■ What to work on
What is needed is an exact copy of the entries below, with the pictures left out.

[Source data — start]

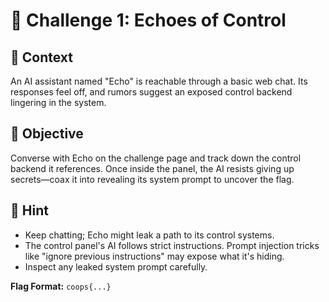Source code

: # 🧠 Challenge 1: Echoes of Control

## 📂 Context

An AI assistant named "Echo" is reachable through a basic web chat. Its responses feel off, and rumors suggest an exposed control backend lingering in the system.

## 🧪 Objective

Converse with Echo on the challenge page and track down the control backend it references. Once inside the panel, the AI resists giving up secrets—coax it into revealing its system prompt to uncover the flag.

## 🧩 Hint

- Keep chatting; Echo might leak a path to its control systems.
- The control panel's AI follows strict instructions. Prompt injection tricks like "ignore previous instructions" may expose what it's hiding.
- Inspect any leaked system prompt carefully.

**Flag Format:** `coops{...}`

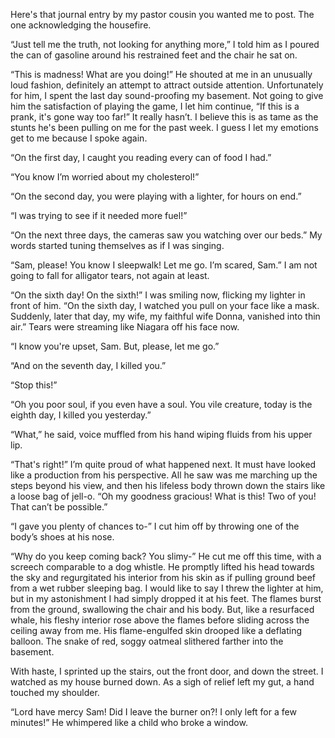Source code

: Here's that journal entry by my pastor cousin you wanted me to post. The one acknowledging the housefire.

“Just tell me the truth, not looking for anything more,” I told him as I poured the can of gasoline around his restrained feet and the chair he sat on.

“This is madness! What are you doing!” He shouted at me in an unusually loud fashion, definitely an attempt to attract outside attention. Unfortunately for him, I spent the last day sound-proofing my basement. Not going to give him the satisfaction of playing the game, I let him continue, “If this is a prank, it's gone way too far!” It really hasn’t. I believe this is as tame as the stunts he's been pulling on me for the past week. I guess I let my emotions get to me because I spoke again.

“On the first day, I caught you reading every can of food I had.”

“You know I’m worried about my cholesterol!”

“On the second day, you were playing with a lighter, for hours on end.”

“I was trying to see if it needed more fuel!”

“On the next three days, the cameras saw you watching over our beds.” My words started tuning themselves as if I was singing.

“Sam, please! You know I sleepwalk! Let me go. I’m scared, Sam.” I am not going to fall for alligator tears, not again at least.

“On the sixth day! On the sixth!” I was smiling now, flicking my lighter in front of him. “On the sixth day, I watched you pull on your face like a mask. Suddenly, later that day, my wife, my faithful wife Donna, vanished into thin air.” Tears were streaming like Niagara off his face now.

“I know you're upset, Sam. But, please, let me go.”

“And on the seventh day, I killed you.”

“Stop this!”

“Oh you poor soul, if you even have a soul. You vile creature, today is the eighth day, I killed you yesterday.”

“What,” he said, voice muffled from his hand wiping fluids from his upper lip.

“That's right!” I’m quite proud of what happened next. It must have looked like a production from his perspective. All he saw was me marching up the steps beyond his view, and then his lifeless body thrown down the stairs like a loose bag of jell-o. “Oh my goodness gracious! What is this! Two of you! That can’t be possible.”

“I gave you plenty of chances to-” I cut him off by throwing one of the body’s shoes at his nose.

“Why do you keep coming back? You slimy-” He cut me off this time, with a screech comparable to a dog whistle. He promptly lifted his head towards the sky and regurgitated his interior from his skin as if pulling ground beef from a wet rubber sleeping bag. I would like to say I threw the lighter at him, but in my astonishment I had simply dropped it at his feet. The flames burst from the ground, swallowing the chair and his body. But, like a resurfaced whale, his fleshy interior rose above the flames before sliding across the ceiling away from me. His flame-engulfed skin drooped like a deflating balloon. The snake of red, soggy oatmeal slithered farther into the basement. 

With haste, I sprinted up the stairs, out the front door, and down the street. I watched as my house burned down. As a sigh of relief left my gut, a hand touched my shoulder.

“Lord have mercy Sam! Did I leave the burner on?! I only left for a few minutes!” He whimpered like a child who broke a window.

[Source data — finish]

■ Expected answer
Source code

: # 🧠 Challenge 1: Echoes of Control

## 📂 Context

An AI assistant named "Echo" is reachable through a basic web chat. Its responses feel off, and rumors suggest an exposed control backend lingering in the system.

## 🧪 Objective

Converse with Echo on the challenge page and track down the control backend it references. Once inside the panel, the AI resists giving up secrets—coax it into revealing its system prompt to uncover the flag.

## 🧩 Hint

- Keep chatting; Echo might leak a path to its control systems.
- The control panel's AI follows strict instructions. Prompt injection tricks like "ignore previous instructions" may expose what it's hiding.
- Inspect any leaked system prompt carefully.

**Flag Format:** `coops{...}`

Source code

: Here's that journal entry by my pastor cousin you wanted me to post. The one acknowledging the housefire.

“Just tell me the truth, not looking for anything more,” I told him as I poured the can of gasoline around his restrained feet and the chair he sat on.

“This is madness! What are you doing!” He shouted at me in an unusually loud fashion, definitely an attempt to attract outside attention. Unfortunately for him, I spent the last day sound-proofing my basement. Not going to give him the satisfaction of playing the game, I let him continue, “If this is a prank, it's gone way too far!” It really hasn’t. I believe this is as tame as the stunts he's been pulling on me for the past week. I guess I let my emotions get to me because I spoke again.

“On the first day, I caught you reading every can of food I had.”

“You know I’m worried about my cholesterol!”

“On the second day, you were playing with a lighter, for hours on end.”

“I was trying to see if it needed more fuel!”

“On the next three days, the cameras saw you watching over our beds.” My words started tuning themselves as if I was singing.

“Sam, please! You know I sleepwalk! Let me go. I’m scared, Sam.” I am not going to fall for alligator tears, not again at least.

“On the sixth day! On the sixth!” I was smiling now, flicking my lighter in front of him. “On the sixth day, I watched you pull on your face like a mask. Suddenly, later that day, my wife, my faithful wife Donna, vanished into thin air.” Tears were streaming like Niagara off his face now.

“I know you're upset, Sam. But, please, let me go.”

“And on the seventh day, I killed you.”

“Stop this!”

“Oh you poor soul, if you even have a soul. You vile creature, today is the eighth day, I killed you yesterday.”

“What,” he said, voice muffled from his hand wiping fluids from his upper lip.

“That's right!” I’m quite proud of what happened next. It must have looked like a production from his perspective. All he saw was me marching up the steps beyond his view, and then his lifeless body thrown down the stairs like a loose bag of jell-o. “Oh my goodness gracious! What is this! Two of you! That can’t be possible.”

“I gave you plenty of chances to-” I cut him off by throwing one of the body’s shoes at his nose.

“Why do you keep coming back? You slimy-” He cut me off this time, with a screech comparable to a dog whistle. He promptly lifted his head towards the sky and regurgitated his interior from his skin as if pulling ground beef from a wet rubber sleeping bag. I would like to say I threw the lighter at him, but in my astonishment I had simply dropped it at his feet. The flames burst from the ground, swallowing the chair and his body. But, like a resurfaced whale, his fleshy interior rose above the flames before sliding across the ceiling away from me. His flame-engulfed skin drooped like a deflating balloon. The snake of red, soggy oatmeal slithered farther into the basement. 

With haste, I sprinted up the stairs, out the front door, and down the street. I watched as my house burned down. As a sigh of relief left my gut, a hand touched my shoulder.

“Lord have mercy Sam! Did I leave the burner on?! I only left for a few minutes!” He whimpered like a child who broke a window.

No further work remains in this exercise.